*Stored data*
-- Opening Marker --

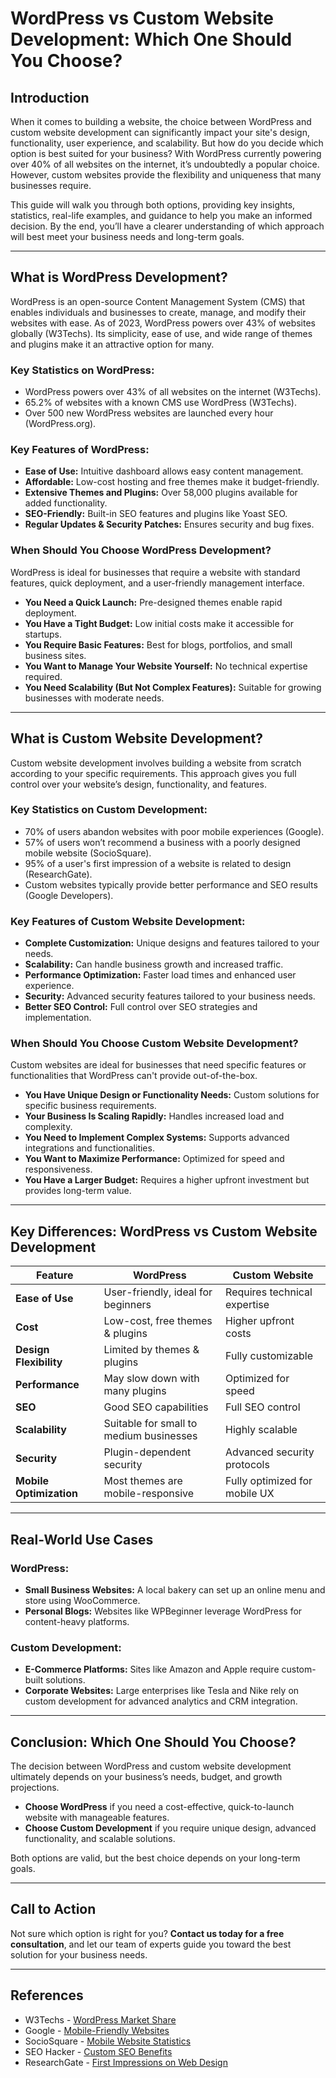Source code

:# WordPress vs Custom Website Development: Which One Should You Choose?

## Introduction
When it comes to building a website, the choice between WordPress and custom website development can significantly impact your site's design, functionality, user experience, and scalability. But how do you decide which option is best suited for your business? With WordPress currently powering over 40% of all websites on the internet, it’s undoubtedly a popular choice. However, custom websites provide the flexibility and uniqueness that many businesses require.

This guide will walk you through both options, providing key insights, statistics, real-life examples, and guidance to help you make an informed decision. By the end, you’ll have a clearer understanding of which approach will best meet your business needs and long-term goals.

---

## What is WordPress Development?
WordPress is an open-source Content Management System (CMS) that enables individuals and businesses to create, manage, and modify their websites with ease. As of 2023, WordPress powers over 43% of websites globally (W3Techs). Its simplicity, ease of use, and wide range of themes and plugins make it an attractive option for many.

### Key Statistics on WordPress:
- WordPress powers over 43% of all websites on the internet (W3Techs).
- 65.2% of websites with a known CMS use WordPress (W3Techs).
- Over 500 new WordPress websites are launched every hour (WordPress.org).

### Key Features of WordPress:
- **Ease of Use:** Intuitive dashboard allows easy content management.
- **Affordable:** Low-cost hosting and free themes make it budget-friendly.
- **Extensive Themes and Plugins:** Over 58,000 plugins available for added functionality.
- **SEO-Friendly:** Built-in SEO features and plugins like Yoast SEO.
- **Regular Updates & Security Patches:** Ensures security and bug fixes.

### When Should You Choose WordPress Development?
WordPress is ideal for businesses that require a website with standard features, quick deployment, and a user-friendly management interface.

- **You Need a Quick Launch:** Pre-designed themes enable rapid deployment.
- **You Have a Tight Budget:** Low initial costs make it accessible for startups.
- **You Require Basic Features:** Best for blogs, portfolios, and small business sites.
- **You Want to Manage Your Website Yourself:** No technical expertise required.
- **You Need Scalability (But Not Complex Features):** Suitable for growing businesses with moderate needs.

---

## What is Custom Website Development?
Custom website development involves building a website from scratch according to your specific requirements. This approach gives you full control over your website’s design, functionality, and features.

### Key Statistics on Custom Development:
- 70% of users abandon websites with poor mobile experiences (Google).
- 57% of users won’t recommend a business with a poorly designed mobile website (SocioSquare).
- 95% of a user's first impression of a website is related to design (ResearchGate).
- Custom websites typically provide better performance and SEO results (Google Developers).

### Key Features of Custom Website Development:
- **Complete Customization:** Unique designs and features tailored to your needs.
- **Scalability:** Can handle business growth and increased traffic.
- **Performance Optimization:** Faster load times and enhanced user experience.
- **Security:** Advanced security features tailored to your business needs.
- **Better SEO Control:** Full control over SEO strategies and implementation.

### When Should You Choose Custom Website Development?
Custom websites are ideal for businesses that need specific features or functionalities that WordPress can't provide out-of-the-box.

- **You Have Unique Design or Functionality Needs:** Custom solutions for specific business requirements.
- **Your Business Is Scaling Rapidly:** Handles increased load and complexity.
- **You Need to Implement Complex Systems:** Supports advanced integrations and functionalities.
- **You Want to Maximize Performance:** Optimized for speed and responsiveness.
- **You Have a Larger Budget:** Requires a higher upfront investment but provides long-term value.

---

## Key Differences: WordPress vs Custom Website Development

| Feature                 | WordPress                               | Custom Website                |
| ----------------------- | --------------------------------------- | ----------------------------- |
| **Ease of Use**         | User-friendly, ideal for beginners      | Requires technical expertise  |
| **Cost**                | Low-cost, free themes & plugins         | Higher upfront costs          |
| **Design Flexibility**  | Limited by themes & plugins             | Fully customizable            |
| **Performance**         | May slow down with many plugins         | Optimized for speed           |
| **SEO**                 | Good SEO capabilities                   | Full SEO control              |
| **Scalability**         | Suitable for small to medium businesses | Highly scalable               |
| **Security**            | Plugin-dependent security               | Advanced security protocols   |
| **Mobile Optimization** | Most themes are mobile-responsive       | Fully optimized for mobile UX |

---

## Real-World Use Cases

### **WordPress:**
- **Small Business Websites:** A local bakery can set up an online menu and store using WooCommerce.
- **Personal Blogs:** Websites like WPBeginner leverage WordPress for content-heavy platforms.

### **Custom Development:**
- **E-Commerce Platforms:** Sites like Amazon and Apple require custom-built solutions.
- **Corporate Websites:** Large enterprises like Tesla and Nike rely on custom development for advanced analytics and CRM integration.

---

## Conclusion: Which One Should You Choose?
The decision between WordPress and custom website development ultimately depends on your business’s needs, budget, and growth projections.

- **Choose WordPress** if you need a cost-effective, quick-to-launch website with manageable features.
- **Choose Custom Development** if you require unique design, advanced functionality, and scalable solutions.

Both options are valid, but the best choice depends on your long-term goals.

---

## Call to Action
Not sure which option is right for you? **Contact us today for a free consultation**, and let our team of experts guide you toward the best solution for your business needs.

---

## References
- W3Techs - [WordPress Market Share](https://w3techs.com/)
- Google - [Mobile-Friendly Websites](https://developers.google.com/)
- SocioSquare - [Mobile Website Statistics](https://socioquare.com/)
- SEO Hacker - [Custom SEO Benefits](https://seohacker.com/)
- ResearchGate - [First Impressions on Web Design](https://www.researchgate.net/)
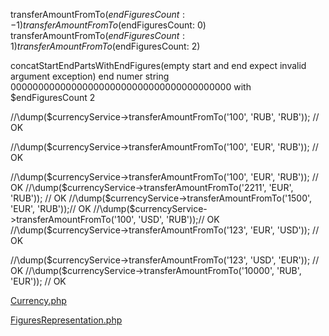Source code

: transferAmountFromTo($endFiguresCount: -1)
transferAmountFromTo($endFiguresCount: 0)
transferAmountFromTo($endFiguresCount: 1)
transferAmountFromTo($endFiguresCount: 2)

concatStartEndPartsWithEndFigures(empty start and end expect invalid argument exception)
end numer string 0000000000000000000000000000000000000000 with $endFiguresCount 2

//\dump($currencyService->transferAmountFromTo('100', 'RUB', 'RUB')); // OK

//\dump($currencyService->transferAmountFromTo('100', 'EUR', 'RUB')); // OK

//\dump($currencyService->transferAmountFromTo('100', 'EUR', 'RUB')); // OK
//\dump($currencyService->transferAmountFromTo('2211', 'EUR', 'RUB')); // OK
//\dump($currencyService->transferAmountFromTo('1500', 'EUR', 'RUB'));// OK
//\dump($currencyService->transferAmountFromTo('100', 'USD', 'RUB'));// OK
//\dump($currencyService->transferAmountFromTo('123', 'EUR', 'USD')); // OK

//\dump($currencyService->transferAmountFromTo('123', 'USD', 'EUR')); // OK
//\dump($currencyService->transferAmountFromTo('10000', 'RUB', 'EUR')); // OK


[Currency.php](..%2Fsrc%2FService%2FCurrency.php)

[FiguresRepresentation.php](..%2Fsrc%2FService%2FFiguresRepresentation.php)
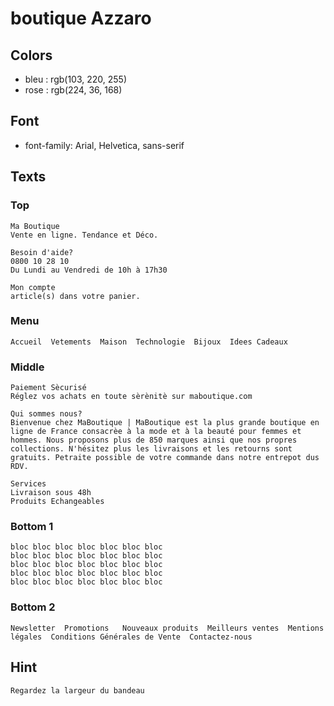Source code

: # boutique Azzaro

## Colors

- bleu : rgb(103, 220, 255)
- rose : rgb(224, 36, 168)

## Font

- font-family: Arial, Helvetica, sans-serif

## Texts

### Top

    Ma Boutique
    Vente en ligne. Tendance et Déco.

    Besoin d'aide?
    0800 10 28 10
    Du Lundi au Vendredi de 10h à 17h30

    Mon compte
    article(s) dans votre panier.

### Menu

    Accueil  Vetements  Maison  Technologie  Bijoux  Idees Cadeaux

### Middle

    Paiement Sècurisé
    Réglez vos achats en toute sèrènitè sur maboutique.com

    Qui sommes nous?
    Bienvenue chez MaBoutique | MaBoutique est la plus grande boutique en ligne de France consacrèe à la mode et à la beauté pour femmes et hommes. Nous proposons plus de 850 marques ainsi que nos propres collections. N'hésitez plus les livraisons et les retourns sont gratuits. Petraite possible de votre commande dans notre entrepot dus RDV.

    Services
    Livraison sous 48h
    Produits Echangeables

### Bottom 1

    bloc bloc bloc bloc bloc bloc bloc
    bloc bloc bloc bloc bloc bloc bloc
    bloc bloc bloc bloc bloc bloc bloc
    bloc bloc bloc bloc bloc bloc bloc
    bloc bloc bloc bloc bloc bloc bloc

### Bottom 2

    Newsletter  Promotions   Nouveaux produits  Meilleurs ventes  Mentions légales  Conditions Générales de Vente  Contactez-nous

## Hint

    Regardez la largeur du bandeau
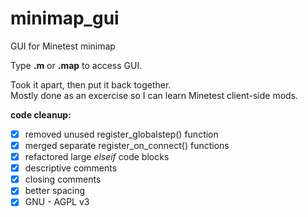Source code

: # minimap_gui
GUI for Minetest minimap  

Type **.m** or **.map** to access GUI.  


Took it apart, then put it back together.  
Mostly done as an excercise so I can learn Minetest client-side mods.  

**code cleanup:**  
- [x] removed unused register_globalstep() function  
- [x] merged separate register_on_connect() functions  
- [x] refactored large *elseif* code blocks  
- [x] descriptive comments  
- [x] closing comments  
- [x] better spacing  
- [x] GNU - AGPL v3  
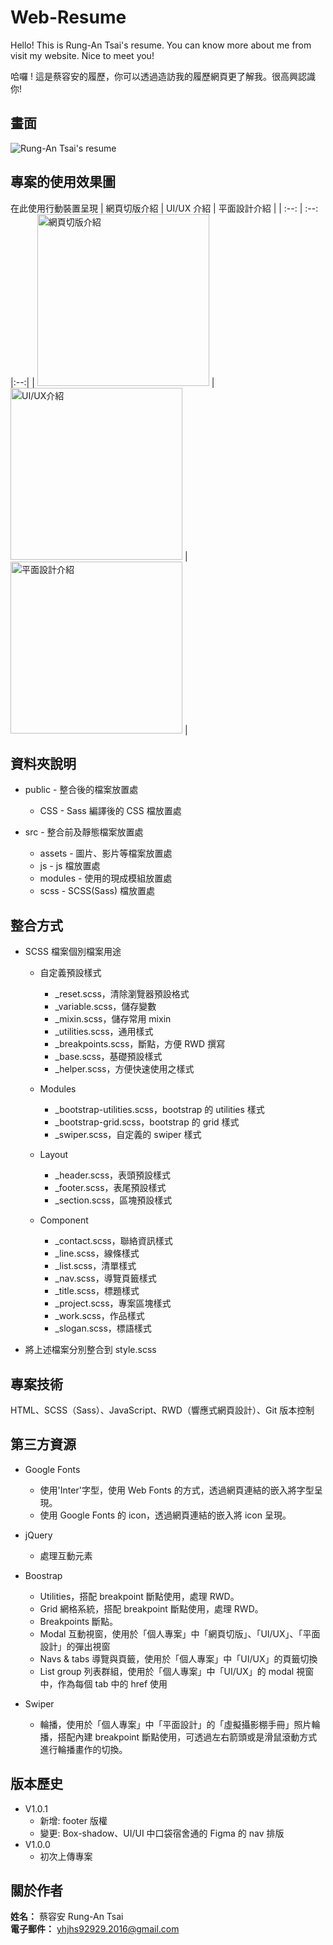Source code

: # Web-Resume
Hello! This is Rung-An Tsai's resume. You can know more about me from visit my website. Nice to meet you!

哈囉 ! 這是蔡容安的履歷，你可以透過造訪我的履歷網頁更了解我。很高興認識你!

## 畫面
![Rung-An Tsai's resume](https://github.com/1082013/README-Image/blob/main/%E4%BD%9C%E5%93%81/Resume%E7%B6%B2%E9%A0%81%E6%88%AA%E5%9C%96/web%E7%89%88%E7%B6%B2%E9%A0%81.png)


## 專案的使用效果圖
在此使用行動裝置呈現
| 網頁切版介紹 | UI/UX 介紹 | 平面設計介紹 |
| :--: | :--: |:--:|
| <img src="https://github.com/1082013/README-Image/blob/main/%E4%BD%9C%E5%93%81/Resume%E7%B6%B2%E9%A0%81%E6%88%AA%E5%9C%96/%E6%89%8B%E6%A9%9F%E7%89%88%E7%B6%B2%E9%A0%81%E5%88%87%E7%89%88_Modal.png" alt="網頁切版介紹" width="275"> | <img src="https://github.com/1082013/README-Image/blob/main/%E4%BD%9C%E5%93%81/Resume%E7%B6%B2%E9%A0%81%E6%88%AA%E5%9C%96/%E6%89%8B%E6%A9%9F%E7%89%88UIUX_Modal.png" alt="UI/UX介紹" width="275"> |  <img src="https://github.com/1082013/README-Image/blob/main/%E4%BD%9C%E5%93%81/Resume%E7%B6%B2%E9%A0%81%E6%88%AA%E5%9C%96/%E6%89%8B%E6%A9%9F%E7%89%88%E5%B9%B3%E9%9D%A2%E8%A8%AD%E8%A8%88_Modal.png" alt="平面設計介紹" width="275"> |

## 資料夾說明
-  public - 整合後的檔案放置處
    -  CSS - Sass 編譯後的 CSS 檔放置處

-  src - 整合前及靜態檔案放置處
    -  assets - 圖片、影片等檔案放置處
    -  js - js 檔放置處
    -  modules - 使用的現成模組放置處
    -  scss - SCSS(Sass) 檔放置處

## 整合方式
-  SCSS 檔案個別檔案用途
    -  自定義預設樣式

         -  _reset.scss，清除瀏覽器預設格式
         -  _variable.scss，儲存變數
         -  _mixin.scss，儲存常用 mixin
         -  _utilities.scss，通用樣式
         -  _breakpoints.scss，斷點，方便 RWD 撰寫
         -  _base.scss，基礎預設樣式
         -  _helper.scss，方便快速使用之樣式
    -  Modules
         -  _bootstrap-utilities.scss，bootstrap 的 utilities 樣式
         -  _bootstrap-grid.scss，bootstrap 的 grid 樣式
         -  _swiper.scss，自定義的 swiper 樣式
    -  Layout
         -  _header.scss，表頭預設樣式
         -  _footer.scss，表尾預設樣式
         -  _section.scss，區塊預設樣式
    -  Component
         -  _contact.scss，聯絡資訊樣式
         -  _line.scss，線條樣式
         -  _list.scss，清單樣式
         -  _nav.scss，導覽頁籤樣式
         -  _title.scss，標題樣式
         -  _project.scss，專案區塊樣式
         -  _work.scss，作品樣式
         -  _slogan.scss，標語樣式

-  將上述檔案分別整合到 style.scss

## 專案技術
HTML、SCSS（Sass）、JavaScript、RWD（響應式網頁設計）、Git 版本控制

## 第三方資源
-  Google Fonts
    -  使用'Inter'字型，使用 Web Fonts 的方式，透過網頁連結的嵌入將字型呈現。
    -  使用 Google Fonts 的 icon，透過網頁連結的嵌入將 icon 呈現。
 
-  jQuery
    -  處理互動元素
-  Boostrap
    -  Utilities，搭配 breakpoint 斷點使用，處理 RWD。
    -  Grid 網格系統，搭配 breakpoint 斷點使用，處理 RWD。
    -  Breakpoints 斷點。
    -  Modal 互動視窗，使用於「個人專案」中「網頁切版」、「UI/UX」、「平面設計」的彈出視窗
    -  Navs & tabs 導覽與頁籤，使用於「個人專案」中「UI/UX」的頁籤切換
    -  List group 列表群組，使用於「個人專案」中「UI/UX」的 modal 視窗中，作為每個 tab 中的 href 使用
-  Swiper
    -  輪播，使用於「個人專案」中「平面設計」的「虛擬攝影棚手冊」照片輪播，搭配內建 breakpoint 斷點使用，可透過左右箭頭或是滑鼠滾動方式進行輪播畫作的切換。

## 版本歷史
-  V1.0.1
    -  新增: footer 版權
    -  變更: Box-shadow、UI/UI 中口袋宿舍通的 Figma 的 nav 排版
-  V1.0.0
    -  初次上傳專案

## 關於作者
**姓名：** 蔡容安 Rung-An Tsai  
**電子郵件：** yhjhs92929.2016@gmail.com  
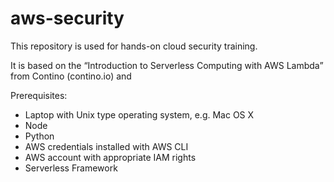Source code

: # aws-security
This repository is used for hands-on cloud security training.

It is based on the “Introduction to Serverless Computing with AWS Lambda” from Contino (contino.io) and

Prerequisites:
* Laptop with Unix type operating system, e.g. Mac OS X
*	Node
*	Python
*	AWS credentials installed with AWS CLI
*	AWS account with appropriate IAM rights
*	Serverless Framework
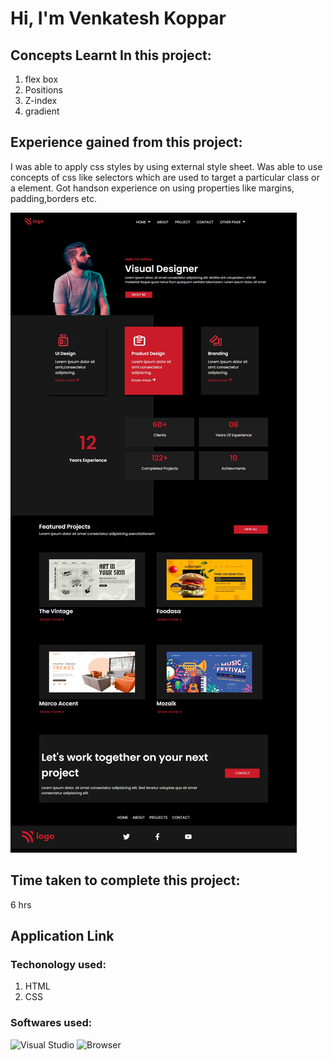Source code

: # Hi, I'm Venkatesh Koppar

## Concepts Learnt In this project:

1. flex box
2. Positions
3. Z-index
4. gradient


## Experience gained from this project:
I was able to apply css styles by using external style sheet. 
Was able to use concepts of css like selectors which are used to target a particular class or a element. Got handson experience on using properties like margins, padding,borders etc.   

![image](./Output.png)

## Time taken to complete this project:
6 hrs

## Application Link

### Techonology used:
1. HTML
2. CSS

### Softwares used:
![Visual Studio](https://img.shields.io/badge/Code--editor-Visual%20Studio-green)
![Browser](https://img.shields.io/badge/Browser-Google--Chrome-green)
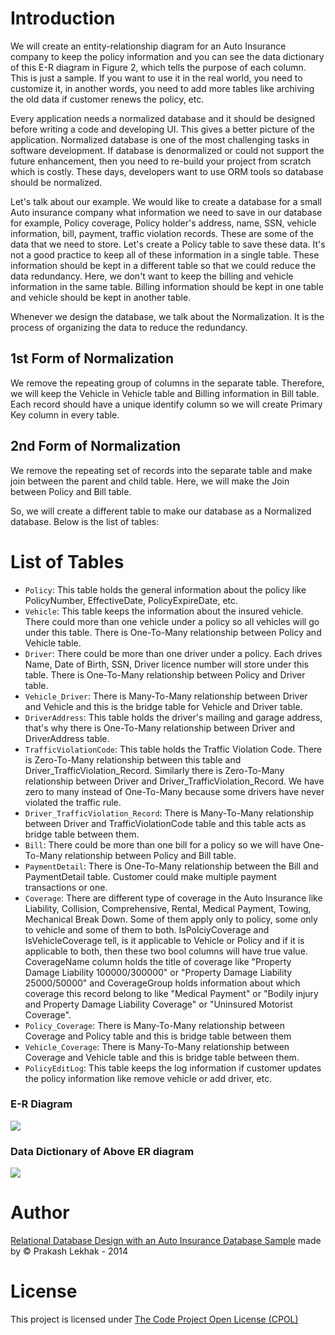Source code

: # Introduction
We will create an entity-relationship diagram for an Auto Insurance company to keep the policy information and you can see the data dictionary of this E-R diagram in Figure 2, which tells the purpose of each column. This is just a sample. If you want to use it in the real world, you need to customize it, in another words, you need to add more tables like archiving the old data if customer renews the policy, etc.

Every application needs a normalized database and it should be designed before writing a code and developing UI. This gives a better picture of the application. Normalized database is one of the most challenging tasks in software development. If database is denormalized or could not support the future enhancement, then you need to re-build your project from scratch which is costly. These days, developers want to use ORM tools so database should be normalized.

Let's talk about our example. We would like to create a database for a small Auto insurance company what information we need to save in our database for example, Policy coverage, Policy holder's address, name, SSN, vehicle information, bill, payment, traffic violation records. These are some of the data that we need to store. Let's create a Policy table to save these data. It's not a good practice to keep all of these information in a single table. These information should be kept in a different table so that we could reduce the data redundancy. Here, we don't want to keep the billing and vehicle information in the same table. Billing information should be kept in one table and vehicle should be kept in another table.

Whenever we design the database, we talk about the Normalization. It is the process of organizing the data to reduce the redundancy.

## 1st Form of Normalization
We remove the repeating group of columns in the separate table. Therefore, we will keep the Vehicle in Vehicle table and Billing information in Bill table. Each record should have a unique identify column so we will create Primary Key column in every table.

## 2nd Form of Normalization
We remove the repeating set of records into the separate table and make join between the parent and child table. Here, we will make the Join between Policy and Bill table.

So, we will create a different table to make our database as a Normalized database. Below is the list of tables:

# List of Tables
- `Policy`: This table holds the general information about the policy like PolicyNumber, EffectiveDate, PolicyExpireDate, etc.
- `Vehicle`: This table keeps the information about the insured vehicle. There could more than one vehicle under a policy so all vehicles will go under this table. There is One-To-Many relationship between Policy and Vehicle table.
- `Driver`: There could be more than one driver under a policy. Each drives Name, Date of Birth, SSN, Driver licence number will store under this table. There is One-To-Many relationship between Policy and Driver table.
- `Vehicle_Driver`: There is Many-To-Many relationship between Driver and Vehicle and this is the bridge table for Vehicle and Driver table.
- `DriverAddress`: This table holds the driver's mailing and garage address, that's why there is One-To-Many relationship between Driver and DriverAddress table.
- `TrafficViolationCode`: This table holds the Traffic Violation Code. There is Zero-To-Many relationship between this table and Driver_TrafficViolation_Record. Similarly there is Zero-To-Many relationship between Driver and Driver_TrafficViolation_Record. We have zero to many instead of One-To-Many because some drivers have never violated the traffic rule.
- `Driver_TrafficViolation_Record`: There is Many-To-Many relationship between Driver and TrafficViolationCode table and this table acts as bridge table between them.
- `Bill`: There could be more than one bill for a policy so we will have One-To-Many relationship between Policy and Bill table.
- `PaymentDetail`: There is One-To-Many relationship between the Bill and PaymentDetail table. Customer could make multiple payment transactions or one.
- `Coverage`: There are different type of coverage in the Auto Insurance like Liability, Collision, Comprehensive, Rental, Medical Payment, Towing, Mechanical Break Down. Some of them apply only to policy, some only to vehicle and some of them to both. IsPolciyCoverage and IsVehicleCoverage tell, is it applicable to Vehicle or Policy and if it is applicable to both, then these two bool columns will have true value. CoverageName column holds the title of coverage like "Property Damage Liability 100000/300000" or "Property Damage Liability 25000/50000" and CoverageGroup holds information about which coverage this record belong to like "Medical Payment" or "Bodily injury and Property Damage Liability Coverage" or "Uninsured Motorist Coverage".
- `Policy_Coverage`: There is Many-To-Many relationship between Coverage and Policy table and this is bridge table between them
- `Vehicle_Coverage`: There is Many-To-Many relationship between Coverage and Vehicle table and this is bridge table between them.
- `PolicyEditLog`: This table keeps the log information if customer updates the policy information like remove vehicle or add driver, etc.

### E-R Diagram

<a href="https://github.com/Heyimlulu/AutoInsuranceProject">
  <img src="https://camo.githubusercontent.com/cce671b8081cba08aa5275aea24de650206081c0997a807e0cde128e53984a95/68747470733a2f2f7777772e636f646570726f6a6563742e636f6d2f4b422f64617461626173652f3832363432352f496d67312d722d3730302e706e67">
</a>

### Data Dictionary of Above ER diagram

<a href="https://github.com/Heyimlulu/AutoInsuranceProject">
  <img src="https://camo.githubusercontent.com/4cfcf5756ad9800eadd00c1b4f6515e5146b4605e995b70f9a3fe8c5a00a283d/68747470733a2f2f7777772e636f646570726f6a6563742e636f6d2f4b422f64617461626173652f3832363432352f496d67322e706e67">
</a>

# Author

[Relational Database Design with an Auto Insurance Database Sample](https://www.codeproject.com/Tips/826425/Relational-Database-Design-with-an-Auto-Insurance) made by © Prakash Lekhak - 2014 

# License

This project is licensed under [The Code Project Open License (CPOL)](https://www.codeproject.com/info/cpol10.aspx)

-- Closing Marker --

In the listing above, the lines from the one containing "- font-family: Arial, Helvetica, sans-serif" through the one containing "Qui sommes nous?" must be set down exactly, with no other lines.

*Expected answer*
- font-family: Arial, Helvetica, sans-serif

## Texts

### Top

    Ma Boutique
    Vente en ligne. Tendance et Déco.

    Besoin d'aide?
    0800 10 28 10
    Du Lundi au Vendredi de 10h à 17h30

    Mon compte
    article(s) dans votre panier.

### Menu

    Accueil  Vetements  Maison  Technologie  Bijoux  Idees Cadeaux

### Middle

    Paiement Sècurisé
    Réglez vos achats en toute sèrènitè sur maboutique.com

    Qui sommes nous?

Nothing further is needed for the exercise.